Training Custom Draft Models with ArcticTraining

If a pre-trained draft model (speculator) is not available for your target model in our public list, you can train your own using ArcticTraining. ArcticTraining supports the knowledge distillation process required to create a high-quality draft model (e.g., an MLP or LSTM speculator) that closely mimics the target model’s output distribution, which is crucial for effective speculative decoding.
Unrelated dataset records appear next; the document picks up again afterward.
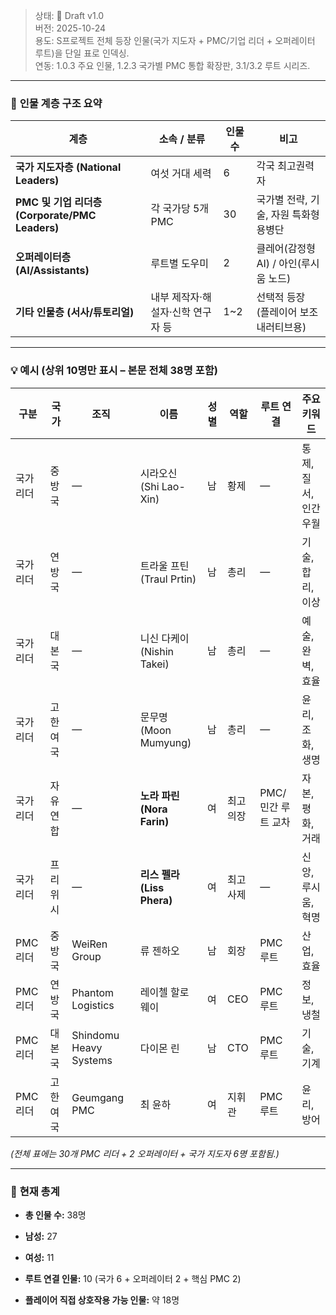 > 상태: 🧩 Draft v1.0  
> 버전: 2025-10-24  
> 용도: S프로젝트 전체 등장 인물(국가 지도자 + PMC/기업 리더 + 오퍼레이터 루트)을 단일 표로 인덱싱.  
> 연동: 1.0.3 주요 인물, 1.2.3 국가별 PMC 통합 확장판, 3.1/3.2 루트 시리즈.

---

### 📜 **인물 계층 구조 요약**

|계층|소속 / 분류|인물 수|비고|
|---|---|---|---|
|**국가 지도자층 (National Leaders)**|여섯 거대 세력|6|각국 최고권력자|
|**PMC 및 기업 리더층 (Corporate/PMC Leaders)**|각 국가당 5개 PMC|30|국가별 전략, 기술, 자원 특화형 용병단|
|**오퍼레이터층 (AI/Assistants)**|루트별 도우미|2|클레어(감정형 AI) / 아인(루시움 노드)|
|**기타 인물층 (서사/튜토리얼)**|내부 제작자·해설자·신학 연구자 등|1~2|선택적 등장 (플레이어 보조 내러티브용)|

---

### 💡 **예시 (상위 10명만 표시 – 본문 전체 38명 포함)**

|구분|국가|조직|이름|성별|역할|루트 연결|주요 키워드|
|---|---|---|---|---|---|---|---|
|국가 리더|중방국|—|시라오신 (Shi Lao-Xin)|남|황제|—|통제, 질서, 인간우월|
|국가 리더|연방국|—|트라울 프틴 (Traul Prtin)|남|총리|—|기술, 합리, 이상|
|국가 리더|대본국|—|니신 다케이 (Nishin Takei)|남|총리|—|예술, 완벽, 효율|
|국가 리더|고한여국|—|문무명 (Moon Mumyung)|남|총리|—|윤리, 조화, 생명|
|국가 리더|자유연합|—|**노라 파린 (Nora Farin)**|여|최고의장|PMC/민간 루트 교차|자본, 평화, 거래|
|국가 리더|프리위시|—|**리스 펠라 (Liss Phera)**|여|최고사제|—|신앙, 루시움, 혁명|
|PMC 리더|중방국|WeiRen Group|류 젠하오|남|회장|PMC 루트|산업, 효율|
|PMC 리더|연방국|Phantom Logistics|레이첼 할로웨이|여|CEO|PMC 루트|정보, 냉철|
|PMC 리더|대본국|Shindomu Heavy Systems|다이몬 린|남|CTO|PMC 루트|기술, 기계|
|PMC 리더|고한여국|Geumgang PMC|최 윤하|여|지휘관|PMC 루트|윤리, 방어|

_(전체 표에는 30개 PMC 리더 + 2 오퍼레이터 + 국가 지도자 6명 포함됨.)_

---

### 🧮 **현재 총계**

- **총 인물 수:** 38명
    
- **남성:** 27
    
- **여성:** 11
    
- **루트 연결 인물:** 10 (국가 6 + 오퍼레이터 2 + 핵심 PMC 2)
    
- **플레이어 직접 상호작용 가능 인물:** 약 18명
To get started, refer to the MLP Speculator training examples in ArcticTraining, such as the provided Llama-3.1-8B-Instruct example, and adapt it to your specific model and training needs.

Usage Examples

Minimal configuration with Arctic Speculator (LSTM-based):

export ARCTIC_INFERENCE_ENABLED=1

vllm serve meta-llama/Llama-3.1-8B-Instruct \
--speculative-config '{
    "method": "arctic",
    "model": "Snowflake/Arctic-LSTM-Speculator-Llama-3.1-8B-Instruct",
    "num_speculative_tokens": 3
}'

Combined Arctic Speculator with Suffix Decoding:

export ARCTIC_INFERENCE_ENABLED=1

vllm serve meta-llama/Llama-3.1-8B-Instruct \
--speculative-config '{
    "method": "arctic",
    "model": "Snowflake/Arctic-LSTM-Speculator-Llama-3.1-8B-Instruct",
    "num_speculative_tokens": 3,
    "enable_suffix_decoding": true
}'

Configuration Parameters

The following parameters are available under speculative-config in vLLM for configuring Arctic Speculator:

  • method (str, required):

    Must be set to “arctic” to enable the Arctic Speculator.
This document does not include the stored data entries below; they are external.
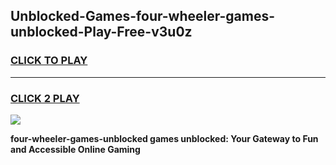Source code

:
## Unblocked-Games-four-wheeler-games-unblocked-Play-Free-v3u0z
<h3>
<a href="https://premium76.site?title=four-wheeler-games-unblocked&ref=10A">CLICK TO PLAY</a></h3>
<hr>

<h3>
<a href="https://premium76.site?title=four-wheeler-games-unblocked&ref=10A">CLICK 2 PLAY</a>
  
</h3>

<a href="https://premium76.site?title=four-wheeler-games-unblocked&ref=10A"><img src="https://clearcache.store/games.png"></a>


**four-wheeler-games-unblocked games unblocked: Your Gateway to Fun and Accessible Online Gaming**
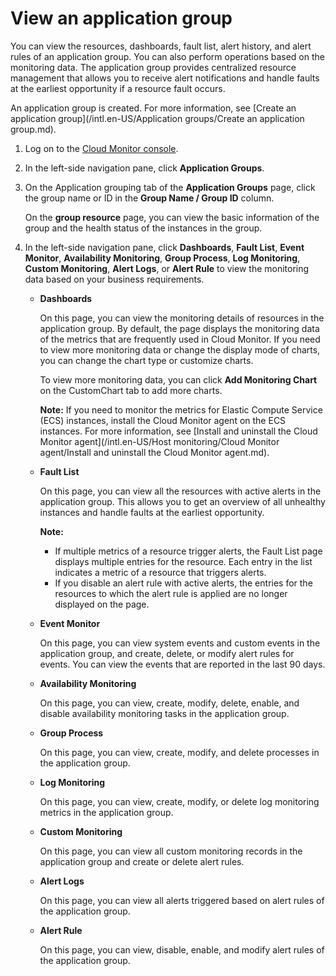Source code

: # View an application group

You can view the resources, dashboards, fault list, alert history, and alert rules of an application group. You can also perform operations based on the monitoring data. The application group provides centralized resource management that allows you to receive alert notifications and handle faults at the earliest opportunity if a resource fault occurs.

An application group is created. For more information, see [Create an application group](/intl.en-US/Application groups/Create an application group.md).

1.  Log on to the [Cloud Monitor console](https://cms-intl.console.aliyun.com).

2.  In the left-side navigation pane, click **Application Groups**.

3.  On the Application grouping tab of the **Application Groups** page, click the group name or ID in the **Group Name / Group ID** column.

    On the **group resource** page, you can view the basic information of the group and the health status of the instances in the group.

4.  In the left-side navigation pane, click **Dashboards**, **Fault List**, **Event Monitor**, **Availability Monitoring**, **Group Process**, **Log Monitoring**, **Custom Monitoring**, **Alert Logs**, or **Alert Rule** to view the monitoring data based on your business requirements.

    -   **Dashboards**

        On this page, you can view the monitoring details of resources in the application group. By default, the page displays the monitoring data of the metrics that are frequently used in Cloud Monitor. If you need to view more monitoring data or change the display mode of charts, you can change the chart type or customize charts.

        To view more monitoring data, you can click **Add Monitoring Chart** on the CustomChart tab to add more charts.

        **Note:** If you need to monitor the metrics for Elastic Compute Service \(ECS\) instances, install the Cloud Monitor agent on the ECS instances. For more information, see [Install and uninstall the Cloud Monitor agent](/intl.en-US/Host monitoring/Cloud Monitor agent/Install and uninstall the Cloud Monitor agent.md).

    -   **Fault List**

        On this page, you can view all the resources with active alerts in the application group. This allows you to get an overview of all unhealthy instances and handle faults at the earliest opportunity.

        **Note:**

        -   If multiple metrics of a resource trigger alerts, the Fault List page displays multiple entries for the resource. Each entry in the list indicates a metric of a resource that triggers alerts.
        -   If you disable an alert rule with active alerts, the entries for the resources to which the alert rule is applied are no longer displayed on the page.
    -   **Event Monitor**

        On this page, you can view system events and custom events in the application group, and create, delete, or modify alert rules for events. You can view the events that are reported in the last 90 days.

    -   **Availability Monitoring**

        On this page, you can view, create, modify, delete, enable, and disable availability monitoring tasks in the application group.

    -   **Group Process**

        On this page, you can view, create, modify, and delete processes in the application group.

    -   **Log Monitoring**

        On this page, you can view, create, modify, or delete log monitoring metrics in the application group.

    -   **Custom Monitoring**

        On this page, you can view all custom monitoring records in the application group and create or delete alert rules.

    -   **Alert Logs**

        On this page, you can view all alerts triggered based on alert rules of the application group.

    -   **Alert Rule**

        On this page, you can view, disable, enable, and modify alert rules of the application group.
  • model (str, required):

    Specifies the Hugging Face ID or path to the Arctic speculator model.

  • num_speculative_tokens (int, default: 3):

    Defines the maximum number of speculative tokens generated per decoding step. Higher numbers increase throughput but may reduce the token acceptance rate. This is typically determined based on the draft model itself.

  • enable_suffix_decoding (bool, default: false):

    Enables Suffix Decoding, recommended for tasks involving repetitive patterns.